4° Il est bien là sur un chemin des Alpes Allobroges, où il commence d'entrer dans les détroits des montagnes, par une vallée réellement étroite, qui s'ouvre au bord du Rhône à Saint-Genix-d'Aoste et monte jusqu'au col de la Crusille : vallée étroite d'environ dix kilomètres de longueur et quatre pour cent de pente moyenne, qui ne présente aucun mauvais pas. A son débouché supérieur par le col de la Crusille, d'abord rien ne dut gêner l'armée carthaginoise ; elle arrivait sur le vaste et fertile plateau de Novalaise[2] (l'ancien Laviscone de l'Itinéraire d'Antonin et de la Table théodosienne) : plateau peu accidenté où les troupes purent se développer dans tous les sens et camper commodément.

5° Mais, de l'autre côté du plateau de Novalaise, se dresse transversalement une immense barrière, une montagne escarpée et très-élevée, qui se prolonge de droite et de gauche à perte de vue, et qu'il fallait absolument qu'Annibal franchit à cet endroit même (comme nous le démontrerons), pour gagner la grande vallée qui mène aux cols des Alpes dans cette région de leur chaîne.

6° Par conséquent, il est tout naturel sur ce terrain que les Allobroges aient couru en grand nombre s'emparer des lieux qui commandaient ceux par où il fallait nécessairement que l'armée d'Annibal passât, c'est-à-dire qui commandaient les défilés de la montagne dont nous Tenons de parler.

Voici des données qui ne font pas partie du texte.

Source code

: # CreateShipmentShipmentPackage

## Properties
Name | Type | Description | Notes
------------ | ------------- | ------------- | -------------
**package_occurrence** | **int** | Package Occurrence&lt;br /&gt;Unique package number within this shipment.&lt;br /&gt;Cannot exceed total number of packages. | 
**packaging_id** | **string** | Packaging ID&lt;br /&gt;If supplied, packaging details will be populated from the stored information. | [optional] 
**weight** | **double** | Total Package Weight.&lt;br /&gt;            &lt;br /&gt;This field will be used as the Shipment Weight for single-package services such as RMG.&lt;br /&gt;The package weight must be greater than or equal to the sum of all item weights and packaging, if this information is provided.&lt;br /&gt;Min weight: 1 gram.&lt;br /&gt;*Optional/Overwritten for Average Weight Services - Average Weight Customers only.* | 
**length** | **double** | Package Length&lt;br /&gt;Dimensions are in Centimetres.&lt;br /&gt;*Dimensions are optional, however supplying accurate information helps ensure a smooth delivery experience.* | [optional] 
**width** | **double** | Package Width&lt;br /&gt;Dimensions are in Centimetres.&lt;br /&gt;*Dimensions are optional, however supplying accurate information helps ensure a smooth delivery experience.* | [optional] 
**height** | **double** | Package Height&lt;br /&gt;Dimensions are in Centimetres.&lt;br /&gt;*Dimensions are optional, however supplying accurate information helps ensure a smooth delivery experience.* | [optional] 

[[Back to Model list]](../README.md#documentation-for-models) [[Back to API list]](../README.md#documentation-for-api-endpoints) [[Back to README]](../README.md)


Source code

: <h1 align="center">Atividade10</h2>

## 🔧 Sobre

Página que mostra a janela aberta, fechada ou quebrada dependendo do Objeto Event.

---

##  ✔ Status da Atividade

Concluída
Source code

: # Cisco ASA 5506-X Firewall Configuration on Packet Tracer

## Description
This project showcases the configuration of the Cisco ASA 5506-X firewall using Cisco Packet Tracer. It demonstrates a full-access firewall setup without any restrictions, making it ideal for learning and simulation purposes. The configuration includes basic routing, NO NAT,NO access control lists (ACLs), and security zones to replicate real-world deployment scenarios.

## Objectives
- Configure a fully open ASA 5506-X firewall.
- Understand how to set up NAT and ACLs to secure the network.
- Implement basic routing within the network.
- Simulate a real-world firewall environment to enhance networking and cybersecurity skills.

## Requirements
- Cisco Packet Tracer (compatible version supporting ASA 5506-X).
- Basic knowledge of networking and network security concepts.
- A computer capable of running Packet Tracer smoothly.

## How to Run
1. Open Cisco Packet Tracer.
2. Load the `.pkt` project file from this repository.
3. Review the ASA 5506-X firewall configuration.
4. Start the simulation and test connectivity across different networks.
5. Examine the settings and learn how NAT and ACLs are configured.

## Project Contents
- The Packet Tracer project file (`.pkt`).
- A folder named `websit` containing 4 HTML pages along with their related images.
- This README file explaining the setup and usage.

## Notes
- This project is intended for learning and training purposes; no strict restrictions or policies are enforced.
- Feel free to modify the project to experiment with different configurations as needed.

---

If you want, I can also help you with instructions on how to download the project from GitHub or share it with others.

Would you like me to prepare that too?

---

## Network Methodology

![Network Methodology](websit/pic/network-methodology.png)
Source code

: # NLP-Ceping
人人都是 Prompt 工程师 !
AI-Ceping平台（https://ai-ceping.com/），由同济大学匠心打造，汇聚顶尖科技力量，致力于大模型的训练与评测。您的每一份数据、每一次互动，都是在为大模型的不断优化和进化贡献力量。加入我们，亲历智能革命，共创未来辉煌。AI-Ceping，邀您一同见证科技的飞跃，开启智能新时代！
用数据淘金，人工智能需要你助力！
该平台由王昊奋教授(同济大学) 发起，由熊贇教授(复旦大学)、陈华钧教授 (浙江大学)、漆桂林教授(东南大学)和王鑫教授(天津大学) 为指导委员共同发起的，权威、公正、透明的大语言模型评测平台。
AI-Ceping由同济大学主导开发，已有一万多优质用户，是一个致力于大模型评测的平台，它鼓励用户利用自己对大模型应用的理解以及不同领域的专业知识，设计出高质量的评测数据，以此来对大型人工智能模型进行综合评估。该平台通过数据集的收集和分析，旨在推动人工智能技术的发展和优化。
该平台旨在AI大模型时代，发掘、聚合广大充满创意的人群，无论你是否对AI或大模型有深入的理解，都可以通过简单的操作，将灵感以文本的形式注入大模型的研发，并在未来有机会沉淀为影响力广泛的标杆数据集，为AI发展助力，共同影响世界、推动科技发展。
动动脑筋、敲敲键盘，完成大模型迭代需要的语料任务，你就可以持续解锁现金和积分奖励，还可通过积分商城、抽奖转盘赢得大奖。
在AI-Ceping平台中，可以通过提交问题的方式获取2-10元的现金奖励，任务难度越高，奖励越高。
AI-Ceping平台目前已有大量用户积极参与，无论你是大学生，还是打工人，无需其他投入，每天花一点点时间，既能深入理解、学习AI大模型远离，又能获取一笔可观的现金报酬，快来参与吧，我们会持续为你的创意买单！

L'itinéraire que nous avons fait suivre à l'armée carthaginoise s'accorde donc très-bien avec tous ces détails du récit de Polybe, qui avait été examiner lui-même ces lieux généralement connus aujourd'hui ; et cet accord serait rigoureusement exact de tous points, si le chiffre de 800 stades, qui indique ici la longueur du chemin parcouru sur la rive gauche du Rhône depuis le point de passage du fleuve jusqu'à l'entrée des Alpes, n'était pas beaucoup trop faible. Nous n'avons donc plus que ce dernier point à discuter, avant d'en venir à la traversée des Alpes jusqu'en Italie.

Polybe dit ici qu'Annibal a marché pendant dix jours le long du Rhône, pour parvenir depuis le point où il a passé le fleuve jusqu'à l'entrée des Alpes. Et il ajouterait, d'après la leçon suivie par dom Thuillier, que la longueur du trajet exécuté de ce point de départ à ce point d'arrivée est de huit cents stades. Or, Polybe a dit précédemment que ce même trajet est de quatorze cents stades, ou d'une longueur presque double. Voilà donc nécessairement, d'un côté ou de l’autre, une erreur de lecture des manuscrits ; car les deux chiffres devraient être égaux, et on ne saurait imputer leur différence si grande à Polybe lui-même. La question se réduit donc à décider de quel côté est cette erreur de lecture.

Cherchons d'abord comparativement où aboutirait chacune de ces deux distances, à partir du point de passage du Rhône, en remontant sur la rive gauche du fleuve sans perdre de vue sa direction. Ce point de départ est certain, car il doit être à quatre journées de marche de la première embouchure du Rhône du côté de Marseille ; et par conséquent, il ne saurait être notablement éloigné de Pierrelatte, vis-à-vis de Bourg-Saint-Andéol. Ainsi, à partir de Pierrelatte les huit cents stades (148 kilomètres) aboutissent à environ dix kilomètres au-dessous de Vienne, c'est-à-dire dans une vaste région de plaines, où Annibal aurait pu arriver dès le cinquième jour de marche, et où certainement on ne saurait voir aucune entrée des Alpes, ni aucune montagne barrant le passage, comme la suite du récit va l'exiger. Tandis que les quatorze cents stades (259 kilomètres) aboutissent, avec toute l'exactitude possible et exigible dans une telle évaluation, à l'embouchure du Guiers dans le Rhône, près de Saint-Genix-d'Aoste. Par conséquent, l’examen géographique et topographique de la rive gauche du Rhône ne laisse pas la liberté d'opter ici arbitrairement entre ces deux leçons contradictoires ; mais il oblige à y rectifier la leçon de huit cents stades et à y rétablir la leçon précédente de quatorze cents stades s'appliquant au même trajet.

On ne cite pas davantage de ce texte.